----- On May 10, 2016, at 12:58 PM, Yuri y...@rawbw.com wrote:

> On 05/10/2016 07:08, Stepan Salenikovich wrote:
>> Hi,
>> Thanks for the heads up. What are the possible alternatives for a c++ dbus
>> library (which does not require heavy dependencies such as qt or glib)?
>>
>> Please note that the Ring codebase is based on sflphone, which dates back to
>> 2004 (though I didn't search to see when dbus was integrated).
>>
>> Also, I noticed the last message on the sourceforge mailing list mentioned
>> moving the repo to github, which does have recent commits, possibly its
>> somewhat maintained there now?
>> https://sourceforge.net/p/dbus-cplusplus/mailman/message/34731100/
>> https://github.com/andreas-volz/dbus-cplusplus
> 
> I actually don't know anything about dbus-cplusplus. I tried to make the
> FreeBSD port and hit this issue. I know that if there is no package for
> it, this means that pretty much nobody is using it.

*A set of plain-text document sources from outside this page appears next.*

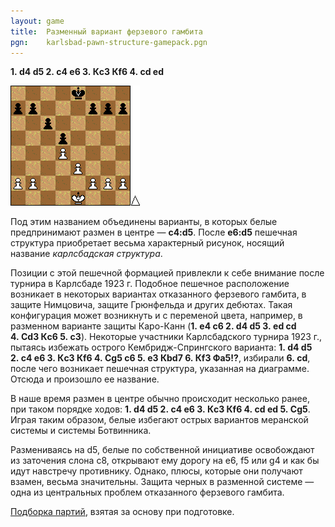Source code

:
 ```yaml
---
layout: game
title:  Разменный вариант ферзевого гамбита
pgn:    karlsbad-pawn-structure-gamepack.pgn
---
```


**1. d4 d5 2. c4 e6 3. Кc3 Кf6 4. cd ed**

<img src="karlsbad-pawn-structure.gif" class="pull-left">

Под этим названием объединены варианты, в которых белые предпринимают размен в центре — **c4:d5**. После **e6:d5** пешечная структура приобретает весьма характерный рисунок, носящий название *карлсбадская структура*.

Позиции с этой пешечной формацией привлекли к себе внимание после турнира в Карлсбаде 1923 г. Подобное пешечное расположение возникает в некоторых вариантах отказанного ферзевого гамбита, в защите Нимцовича, защите Грюнфельда и других дебютах. Такая конфигурация может возникнуть и с переменой цвета, например, в разменном варианте защиты Каро-Канн (**1. e4 c6 2. d4 d5 3. ed cd 4. Сd3 Кc6 5. c3**). Некоторые участники Карлсбадского турнира 1923 г., пытаясь избежать острого Кембридж-Спрингского варианта: **1. d4 d5 2. c4 e6 3. КcЗ Кf6 4. Сg5 c6 5. e3 Кbd7 6. Кf3 Фа5!?**, избирали **6. cd**, после чего возникает пешечная структура, указанная на диаграмме. Отсюда и произошло ее название.

В наше время размен в центре обычно происходит несколько ранее, при таком порядке ходов: **1. d4 d5 2. c4 e6 3. Кc3 Кf6 4. cd ed 5. Сg5**. Играя таким образом, белые избегают острых вариантов меранской системы и системы Ботвинника.

Размениваясь на d5, белые по собственной инициативе освобождают из заточения слона c8, открывают ему дорогу на e6, f5 или g4 и как бы идут навстречу противнику. Однако, плюсы, которые они получают взамен, весьма значительны. Защита черных в разменной системе — одна из центральных проблем отказанного ферзевого гамбита.

[Подборка партий](http://www.chessgames.com/perl/chesscollection?cid=1012876), взятая за основу при подготовке.
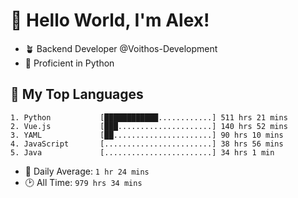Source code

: # 👋 Hello World, I'm Alex!

- 🪴 Backend Developer @Voithos-Development
- 🐍 Proficient in Python

## 💚 My Top Languages
```
1. Python           [████████████............] 511 hrs 21 mins
2. Vue.js           [███.....................] 140 hrs 52 mins
3. YAML             [██......................] 90 hrs 10 mins
4. JavaScript       [........................] 38 hrs 56 mins
5. Java             [........................] 34 hrs 1 min
```
- 💪 Daily Average: `1 hr 24 mins`
- 🕑 All Time: `979 hrs 34 mins`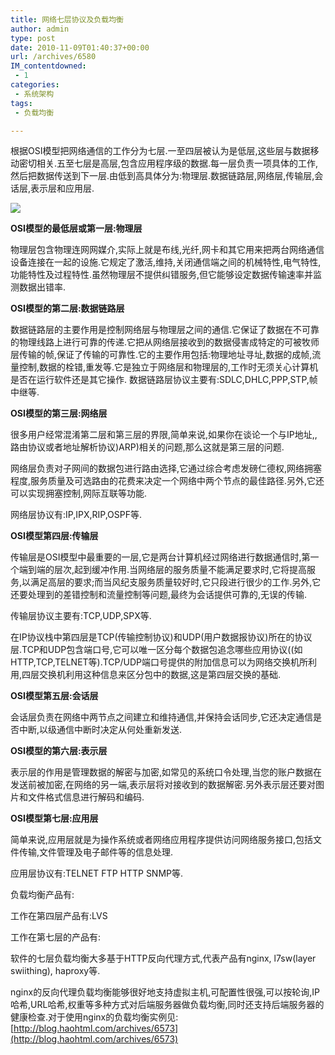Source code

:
 ```yaml
---
title: 网络七层协议及负载均衡
author: admin
type: post
date: 2010-11-09T01:40:37+00:00
url: /archives/6580
IM_contentdowned:
 - 1
categories:
 - 系统架构
tags:
 - 负载均衡

---
```

根据OSI模型把网络通信的工作分为七层.一至四层被认为是低层,这些层与数据移动密切相关.五至七层是高层,包含应用程序级的数据.每一层负责一项具体的工作,然后把数据传送到下一层.由低到高具体分为:物理层.数据链路层,网络层,传输层,会话层,表示层和应用层.

[![](http://blog.haohtml.com/wp-content/uploads/2010/11/osi.gif)][1]

**OSI模型的最低层或第一层:物理层**

物理层包含物理连网网媒介,实际上就是布线,光纤,网卡和其它用来把两台网络通信设备连接在一起的设施.它规定了激活,维持,关闭通信端之间的机械特性,电气特性,功能特性及过程特性.虽然物理层不提供纠错服务,但它能够设定数据传输速率并监测数据出错率.

**OSI模型的第二层:数据链路层**

数据链路层的主要作用是控制网络层与物理层之间的通信.它保证了数据在不可靠的物理线路上进行可靠的传递.它把从网络层接收到的数据侵害成特定的可被牧师层传输的帧,保证了传输的可靠性.它的主要作用包括:物理地址寻址,数据的成帧,流量控制,数据的栓错,重发等.它是独立于网络层和物理层的,工作时无须关心计算机是否在运行软件还是其它操作.
数据链路层协议主要有:SDLC,DHLC,PPP,STP,帧中继等.

**OSI模型的第三层:网络层**

很多用户经常混淆第二层和第三层的界限,简单来说,如果你在谈论一个与IP地址,,路由协议或者地址解析协议)ARP)相关的问题,那么这就是第三层的问题.

网络层负责对子网间的数据包进行路由选择,它通过综合考虑发磅仁德权,网络拥塞程度,服务质量及可选路由的花费来决定一个网络中两个节点的最佳路径.另外,它还可以实现拥塞控制,网际互联等功能.

网络层协议有:IP,IPX,RIP,OSPF等.

**OSI模型第四层:传输层**

传输层是OSI模型中最重要的一层,它是两台计算机经过网络进行数据通信时,第一个端到端的层次,起到缓冲作用.当网络层的服务质量不能满足要求时,它将提高服务,以满足高层的要求;而当风纪支服务质量较好时,它只段进行很少的工作.另外,它还要处理到的差错控制和流量控制等问题,最终为会话提供可靠的,无误的传输.

传输层协议主要有:TCP,UDP,SPX等.

在IP协议栈中第四层是TCP(传输控制协议)和UDP(用户数据报协议)所在的协议层.TCP和UDP包含端口号,它可以唯一区分每个数据包追念哪些应用协议((如HTTP,TCP,TELNET等).TCP/UDP端口号提供的附加信息可以为网络交换机所利用,四层交换机利用这种信息来区分包中的数据,这是第四层交换的基础.

**OSI模型第五层:会话层**

会话层负责在网络中两节点之间建立和维持通信,并保持会话同步,它还决定通信是否中断,以级通信中断时决定从何处重新发送.

**OSI模型的第六层:表示层**

表示层的作用是管理数据的解密与加密,如常见的系统口令处理,当您的账户数据在发送前被加密,在网络的另一端,表示层将对接收到的数据解密.另外表示层还要对图片和文件格式信息进行解码和编码.

**OSI模型第七层:应用层**

简单来说,应用层就是为操作系统或者网络应用程序提供访问网络服务接口,包括文件传输,文件管理及电子邮件等的信息处理.

应用层协议有:TELNET FTP HTTP SNMP等.

负载均衡产品有:

工作在第四层产品有:LVS

工作在第七层的产品有:

软件的七层负载均衡大多基于HTTP反向代理方式,代表产品有nginx, l7sw(layer swiithing), haproxy等.

nginx的反向代理负载均衡能够很好地支持虚拟主机,可配置性很强,可以按轮询,IP哈希,URL哈希,权重等多种方式对后端服务器做负载均衡,同时还支持后端服务器的健康检查.对于使用nginx的负载均衡实例见: [http://blog.haohtml.com/archives/6573](http://blog.haohtml.com/archives/6573)

 [1]: http://blog.haohtml.com/wp-content/uploads/2010/11/osi.gif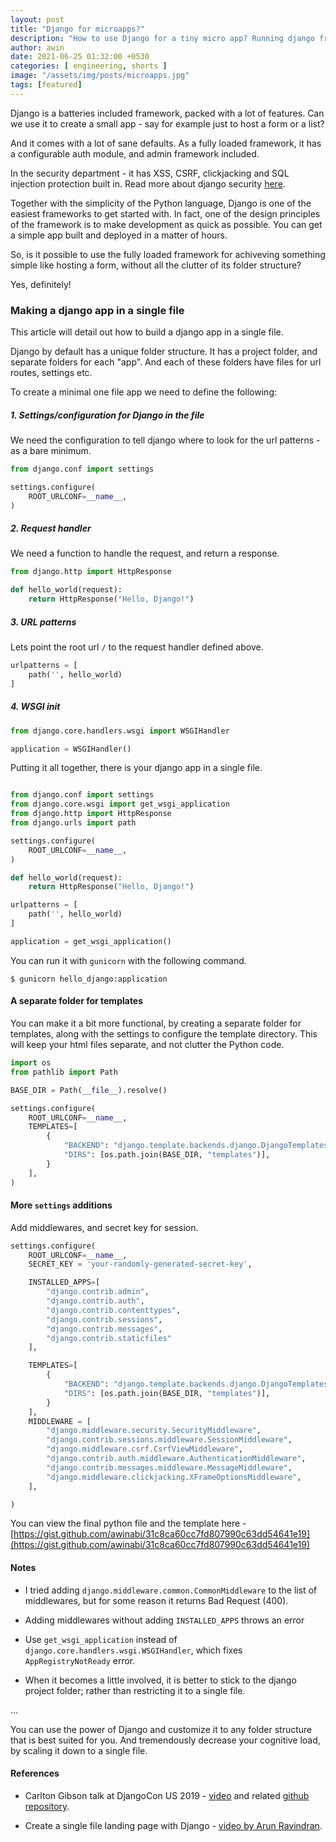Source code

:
 ```yaml
---
layout: post
title: "Django for microapps?"
description: "How to use Django for a tiny micro app? Running django from a single file."
author: awin
date: 2021-06-25 01:32:00 +0530
categories: [ engineering, shorts ]
image: "/assets/img/posts/microapps.jpg"
tags: [featured]
---
```


Django is a batteries included framework, packed with a lot of features. Can we use it to create a small app - say for example just to host a form or a list?


<!-- more -->

And it comes with a lot of sane defaults. As a fully loaded framework, it has a configurable auth module, and admin framework included.

In the security department - it has XSS, CSRF, clickjacking and SQL injection protection built in. Read more about django security [here](https://docs.djangoproject.com/en/3.2/topics/security/).

Together with the simplicity of the Python language, Django is one of the easiest frameworks to get started with. In fact, one of the design principles of the framework is to make development as quick as possible. You can get a simple app built and deployed in a matter of hours.

So, is it possible to use the fully loaded framework for achiveving something simple like hosting a form, without all the clutter of its folder structure?

Yes, definitely!

### Making a django app in a single file

This article will detail out how to build a django app in a single file.

Django by default has a unique folder structure. It has a project folder, and separate folders for each "app". And each of these folders have files for url routes, settings etc.

To create a minimal one file app we need to define the following:

##### 1. Settings/configuration for Django in the file
We need the configuration to tell django where to look for the url patterns - as a bare minimum.

```python
from django.conf import settings

settings.configure(
    ROOT_URLCONF=__name__,
)
```

##### 2. Request handler
We need a function to handle the request, and return a response.

```python
from django.http import HttpResponse

def hello_world(request):
    return HttpResponse("Hello, Django!")

```

##### 3. URL patterns

Lets point the root url `/` to the request handler defined above.

```python
urlpatterns = [
    path('', hello_world)
]

```

##### 4. WSGI init
```python
from django.core.handlers.wsgi import WSGIHandler

application = WSGIHandler()

```

Putting it all together, there is your django app in a single file.

```python

from django.conf import settings
from django.core.wsgi import get_wsgi_application
from django.http import HttpResponse
from django.urls import path

settings.configure(
    ROOT_URLCONF=__name__,
)

def hello_world(request):
    return HttpResponse("Hello, Django!")

urlpatterns = [
    path('', hello_world)
]

application = get_wsgi_application()

```

You can run it with `gunicorn` with the following command.
```shell
$ gunicorn hello_django:application

```

#### A separate folder for templates

You can make it a bit more functional, by creating a separate folder for templates, along with the settings to configure the template directory. This will keep your html files separate, and not clutter the Python code.

```python
import os
from pathlib import Path

BASE_DIR = Path(__file__).resolve()

settings.configure(
    ROOT_URLCONF=__name__,
    TEMPLATES=[
        {
            "BACKEND": "django.template.backends.django.DjangoTemplates",
            "DIRS": [os.path.join(BASE_DIR, "templates")],
        }
    ],
)

```

#### More `settings` additions

Add middlewares, and secret key for session.

```python
settings.configure(
    ROOT_URLCONF=__name__,
    SECRET_KEY = 'your-randomly-generated-secret-key',

    INSTALLED_APPS=[
        "django.contrib.admin",
        "django.contrib.auth",
        "django.contrib.contenttypes",
        "django.contrib.sessions",
        "django.contrib.messages",
        "django.contrib.staticfiles"
    ],

    TEMPLATES=[
        {
            "BACKEND": "django.template.backends.django.DjangoTemplates",
            "DIRS": [os.path.join(BASE_DIR, "templates")],
        }
    ],
    MIDDLEWARE = [
        "django.middleware.security.SecurityMiddleware",
        "django.contrib.sessions.middleware.SessionMiddleware",
        "django.middleware.csrf.CsrfViewMiddleware",
        "django.contrib.auth.middleware.AuthenticationMiddleware",
        "django.contrib.messages.middleware.MessageMiddleware",
        "django.middleware.clickjacking.XFrameOptionsMiddleware",
    ],

)

```

You can view the final python file and the template here - [https://gist.github.com/awinabi/31c8ca60cc7fd807990c63dd54641e19](https://gist.github.com/awinabi/31c8ca60cc7fd807990c63dd54641e19)


#### Notes

- I tried adding `django.middleware.common.CommonMiddleware` to the list of middlewares, but for some reason it returns Bad Request (400).

- Adding middlewares without adding `INSTALLED_APPS` throws an error

- Use `get_wsgi_application` instead of `django.core.handlers.wsgi.WSGIHandler`, which fixes `AppRegistryNotReady` error.

- When it becomes a little involved, it is better to stick to the django project folder; rather than restricting it to a single file.

<div class='divider'>...</div>

You can use the power of Django and customize it to any folder structure that is best suited for you. And tremendously decrease your cognitive load, by scaling it down to a single file.


#### References

- Carlton Gibson talk at DjangoCon US 2019 - [video](https://www.youtube.com/watch?v=w9cYEovduWI) and related [github repository](https://github.com/wsvincent/django-microframework).

- Create a single file landing page with Django - [video by Arun Ravindran](https://www.youtube.com/watch?v=7XNChGGoBf0).

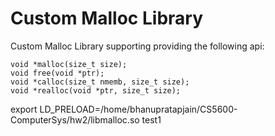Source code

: # Custom Malloc Library

Custom Malloc Library supporting providing the following api:

```
void *malloc(size_t size);
void free(void *ptr);
void *calloc(size_t nmemb, size_t size);
void *realloc(void *ptr, size_t size);
```


export LD_PRELOAD=/home/bhanupratapjain/CS5600-ComputerSys/hw2/libmalloc.so test1
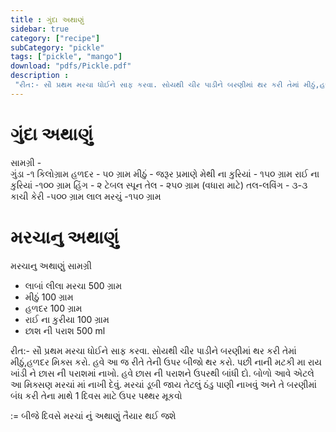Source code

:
 ```yaml
---
title : ગુંદા અથાણું
sidebar: true
category: ["recipe"]
subCategory: "pickle"
tags: ["pickle", "mango"]
download: "pdfs/Pickle.pdf"
description : 
 "રીત:- સૌ પ્રથમ મરચા ધોઈને સાફ કરવા. સોયથી ચીર પાડીને બરણીમાં થર કરી તેમાં મીઠું,હળદર મિક્સ કરો. હવે આ જ રીતે તેની ઉપર બીજો થર કરો. પછી નાની મટકી મા રાય ખાંડી ને છાસ ની પરાશમાં નાખો. હવે છાસ ની પરાશને ઉપરથી બાંધી દો. બોળો આવે એટલે આ મિક્સણ મરચાં માં નાખી દેવું. મરચાં ડૂબી જાય તેટલું ઠંડુ પાણી નાખવું અને તે બરણીમાં બંધ કરી તેના માથે 1 દિવસ માટે ઉપર પથ્થર મૂકવો"
---
```



# ગુંદા અથાણું
 સામગ્રી -                    
ગુંડા -૧ કિલોગ્રામ 
હળદર - ૫૦ ગ્રામ 
મીઠું - જરૂર પ્રમાણે 
મેથી ના કુરિયાં - ૧૫૦ ગ્રામ 
રાઈ ના કુરિયાં -૧૦૦ ગ્રામ 
હિંગ - ૨ ટેબલ સ્પૂન
તેલ - ૨૫૦ ગ્રામ (વધારા માટે) 
તલ-લવિંગ - ૩-૩ 
કાચી કેરી -૫૦૦ ગ્રામ 
લાલ મરચું -૧૫૦ ગ્રામ

# મરચાનુ અથાણું



મરચાનુ અથાણું
 સામગ્રી 
- લાબાં લીલા મરચા 500 ગ્રામ
- મીઠું 100 ગ્રામ 
- હળદર 100 ગ્રામ
- રાઈ ના કુરીયા 100 ગ્રામ
- છાશ ની પરાશ 500 ml

રીત:- સૌ પ્રથમ મરચા ધોઈને સાફ કરવા. સોયથી ચીર પાડીને બરણીમાં થર કરી તેમાં મીઠું,હળદર મિક્સ કરો. હવે આ જ રીતે તેની ઉપર બીજો થર કરો. પછી નાની મટકી મા રાય ખાંડી ને છાસ ની પરાશમાં નાખો. હવે છાસ ની પરાશને ઉપરથી બાંધી દો. બોળો આવે એટલે આ મિક્સણ મરચાં માં નાખી દેવું. મરચાં ડૂબી જાય તેટલું ઠંડુ પાણી નાખવું અને તે બરણીમાં બંધ કરી તેના માથે 1 દિવસ માટે ઉપર પથ્થર મૂકવો

:= બીજે દિવસે મરચાં નું અથાણું તૈયાર થઈ જશે


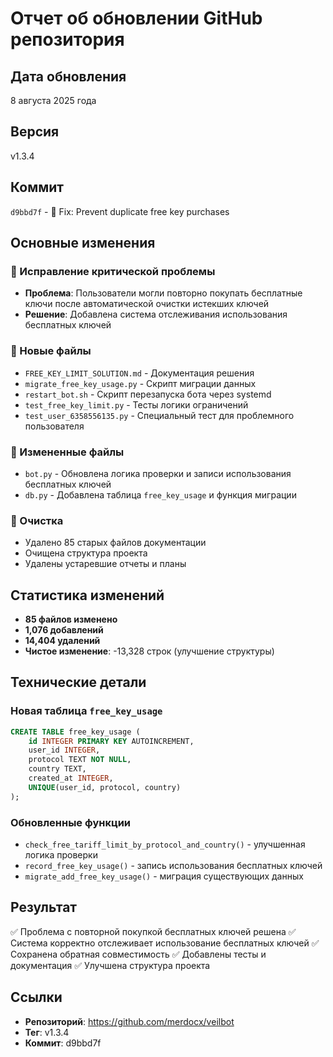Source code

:# Отчет об обновлении GitHub репозитория

## Дата обновления
8 августа 2025 года

## Версия
v1.3.4

## Коммит
`d9bbd7f` - 🔧 Fix: Prevent duplicate free key purchases

## Основные изменения

### 🔧 Исправление критической проблемы
- **Проблема**: Пользователи могли повторно покупать бесплатные ключи после автоматической очистки истекших ключей
- **Решение**: Добавлена система отслеживания использования бесплатных ключей

### 📁 Новые файлы
- `FREE_KEY_LIMIT_SOLUTION.md` - Документация решения
- `migrate_free_key_usage.py` - Скрипт миграции данных
- `restart_bot.sh` - Скрипт перезапуска бота через systemd
- `test_free_key_limit.py` - Тесты логики ограничений
- `test_user_6358556135.py` - Специальный тест для проблемного пользователя

### 🔄 Измененные файлы
- `bot.py` - Обновлена логика проверки и записи использования бесплатных ключей
- `db.py` - Добавлена таблица `free_key_usage` и функция миграции

### 🧹 Очистка
- Удалено 85 старых файлов документации
- Очищена структура проекта
- Удалены устаревшие отчеты и планы

## Статистика изменений
- **85 файлов изменено**
- **1,076 добавлений**
- **14,404 удалений**
- **Чистое изменение**: -13,328 строк (улучшение структуры)

## Технические детали

### Новая таблица `free_key_usage`
```sql
CREATE TABLE free_key_usage (
    id INTEGER PRIMARY KEY AUTOINCREMENT,
    user_id INTEGER,
    protocol TEXT NOT NULL,
    country TEXT,
    created_at INTEGER,
    UNIQUE(user_id, protocol, country)
);
```

### Обновленные функции
- `check_free_tariff_limit_by_protocol_and_country()` - улучшенная логика проверки
- `record_free_key_usage()` - запись использования бесплатных ключей
- `migrate_add_free_key_usage()` - миграция существующих данных

## Результат
✅ Проблема с повторной покупкой бесплатных ключей решена
✅ Система корректно отслеживает использование бесплатных ключей
✅ Сохранена обратная совместимость
✅ Добавлены тесты и документация
✅ Улучшена структура проекта

## Ссылки
- **Репозиторий**: https://github.com/merdocx/veilbot
- **Тег**: v1.3.4
- **Коммит**: d9bbd7f
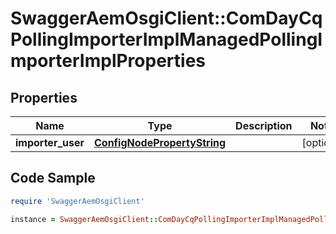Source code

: # SwaggerAemOsgiClient::ComDayCqPollingImporterImplManagedPollingImporterImplProperties

## Properties

Name | Type | Description | Notes
------------ | ------------- | ------------- | -------------
**importer_user** | [**ConfigNodePropertyString**](ConfigNodePropertyString.md) |  | [optional] 

## Code Sample

```ruby
require 'SwaggerAemOsgiClient'

instance = SwaggerAemOsgiClient::ComDayCqPollingImporterImplManagedPollingImporterImplProperties.new(importer_user: null)
```


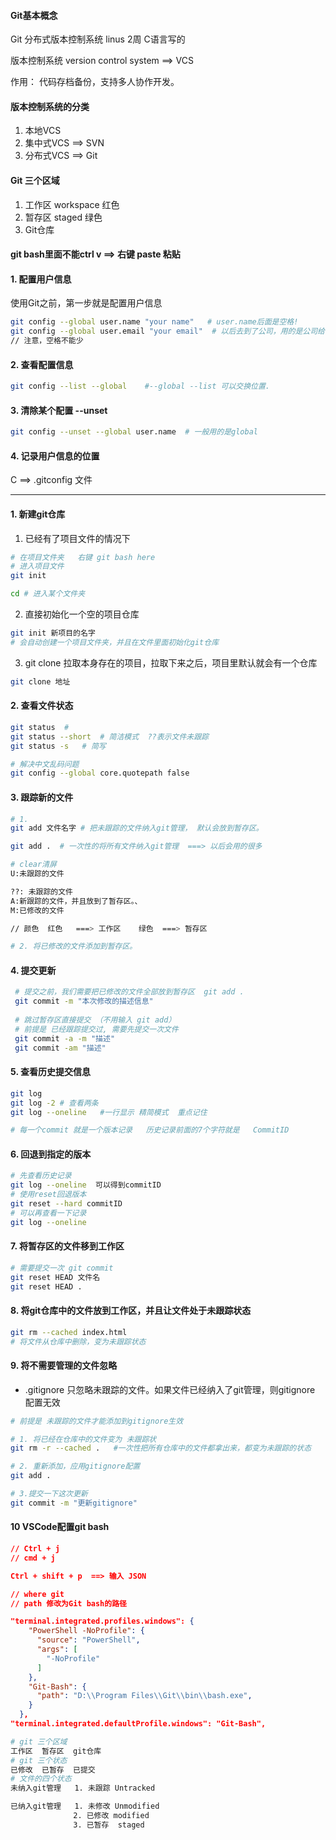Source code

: #### Git基本概念

Git 分布式版本控制系统     linus 2周 C语言写的

版本控制系统 version control system   ==> VCS

作用： 代码存档备份，支持多人协作开发。

#### 版本控制系统的分类

1. 本地VCS
2. 集中式VCS   ==> SVN
3. 分布式VCS   ==> Git 

#### Git 三个区域

1. 工作区 workspace   红色
2. 暂存区  staged      绿色
3. Git仓库

#### git bash里面不能ctrl v ==>  右键 paste 粘贴

#### 1. 配置用户信息

使用Git之前，第一步就是配置用户信息

```bash
git config --global user.name "your name"   # user.name后面是空格!
git config --global user.email "your email"  # 以后去到了公司，用的是公司给你配置的邮箱
// 注意，空格不能少
```

#### 2. 查看配置信息

```bash
git config --list --global    #--global --list 可以交换位置.
```

#### 3. 清除某个配置 --unset

```bash
git config --unset --global user.name  # 一般用的是global
```

#### 4. 记录用户信息的位置

C ==>  .gitconfig 文件 

---

#### 1. 新建git仓库 

1. 已经有了项目文件的情况下

```bash
# 在项目文件夹   右键 git bash here 
# 进入项目文件
git init  

cd # 进入某个文件夹
```

2. 直接初始化一个空的项目仓库

```bash
git init 新项目的名字 
# 会自动创建一个项目文件夹，并且在文件里面初始化git仓库
```

3. git clone 拉取本身存在的项目，拉取下来之后，项目里默认就会有一个仓库

```bash
git clone 地址
```

#### 2. 查看文件状态

```bash
git status  #
git status --short  # 简洁模式  ??表示文件未跟踪
git status -s   # 简写

# 解决中文乱码问题
git config --global core.quotepath false
```

#### 3. 跟踪新的文件

```bash
# 1. 
git add 文件名字 # 把未跟踪的文件纳入git管理， 默认会放到暂存区。

git add .  # 一次性的将所有文件纳入git管理  ===> 以后会用的很多

# clear清屏 
U:未跟踪的文件

??: 未跟踪的文件
A:新跟踪的文件，并且放到了暂存区。、
M:已修改的文件

// 颜色  红色   ===> 工作区    绿色  ===> 暂存区

# 2. 将已修改的文件添加到暂存区。
```

#### 4. 提交更新 

```bash
 # 提交之前，我们需要把已修改的文件全部放到暂存区  git add . 
 git commit -m "本次修改的描述信息"
 
 # 跳过暂存区直接提交 （不用输入 git add）
 # 前提是 已经跟踪提交过, 需要先提交一次文件
 git commit -a -m "描述"
 git commit -am "描述"
```

#### 5. 查看历史提交信息

```bash
git log 
git log -2 # 查看两条
git log --oneline   #一行显示 精简模式  重点记住 

# 每一个commit 就是一个版本记录   历史记录前面的7个字符就是   CommitID
```

#### 6. 回退到指定的版本

```bash
# 先查看历史记录
git log --oneline  可以得到commitID
# 使用reset回退版本 
git reset --hard commitID
# 可以再查看一下记录
git log --oneline
```

#### 7. 将暂存区的文件移到工作区 

```bash
# 需要提交一次 git commit 
git reset HEAD 文件名
git reset HEAD .
```

#### 8. 将git仓库中的文件放到工作区，并且让文件处于未跟踪状态

```bash
git rm --cached index.html 
# 将文件从仓库中删除，变为未跟踪状态
```

#### 9. 将不需要管理的文件忽略

- .gitignore 只忽略未跟踪的文件。如果文件已经纳入了git管理，则gitignore 配置无效

```bash
# 前提是 未跟踪的文件才能添加到gitignore生效

# 1. 将已经在仓库中的文件变为 未跟踪状
git rm -r --cached .   #一次性把所有仓库中的文件都拿出来，都变为未跟踪的状态

# 2. 重新添加，应用gitignore配置
git add .

# 3.提交一下这次更新
git commit -m "更新gitignore"
```

#### 10 VSCode配置git bash

```json
// Ctrl + j  
// cmd + j

Ctrl + shift + p  ==> 输入 JSON 

// where git 
// path 修改为Git bash的路径

"terminal.integrated.profiles.windows": {
    "PowerShell -NoProfile": {
      "source": "PowerShell",
      "args": [
        "-NoProfile"
      ]
    },
    "Git-Bash": {
      "path": "D:\\Program Files\\Git\\bin\\bash.exe",  
    }
  },
"terminal.integrated.defaultProfile.windows": "Git-Bash",
```



```bash
# git 三个区域 
工作区  暂存区  git仓库
# git 三个状态  
已修改  已暂存  已提交
# 文件的四个状态
未纳入git管理   1. 未跟踪 Untracked

已纳入git管理   1. 未修改 Unmodified
			  2. 已修改 modified 
              3. 已暂存  staged
```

Ok, well thank you for the effort. Unless there is a compatible/similar 
library, I imagine it would potentially take significant effort to change dbus 
libs.

There are some possible altrenatives though. First, have you tried compiling 
dbus-c++ from that github repo? Quickly looking at the commit messages, it 
seems some of the 2015 patches there were to fix compilation and portability 
issue:
https://github.com/andreas-volz/dbus-cplusplus

Second, it is possible to compile the ring-daemon without dbus (it is a 
configure option). I'm not sure if anyone has tested this in a while, but you 
can then link the client to it directly, so that Ring is one process, instead 
of daemon and client. This should just involve chaning configure and cmake 
options and should "just work" as this is how the windows and OSX version is 
run. Let us know if you need help if you want to try this approach.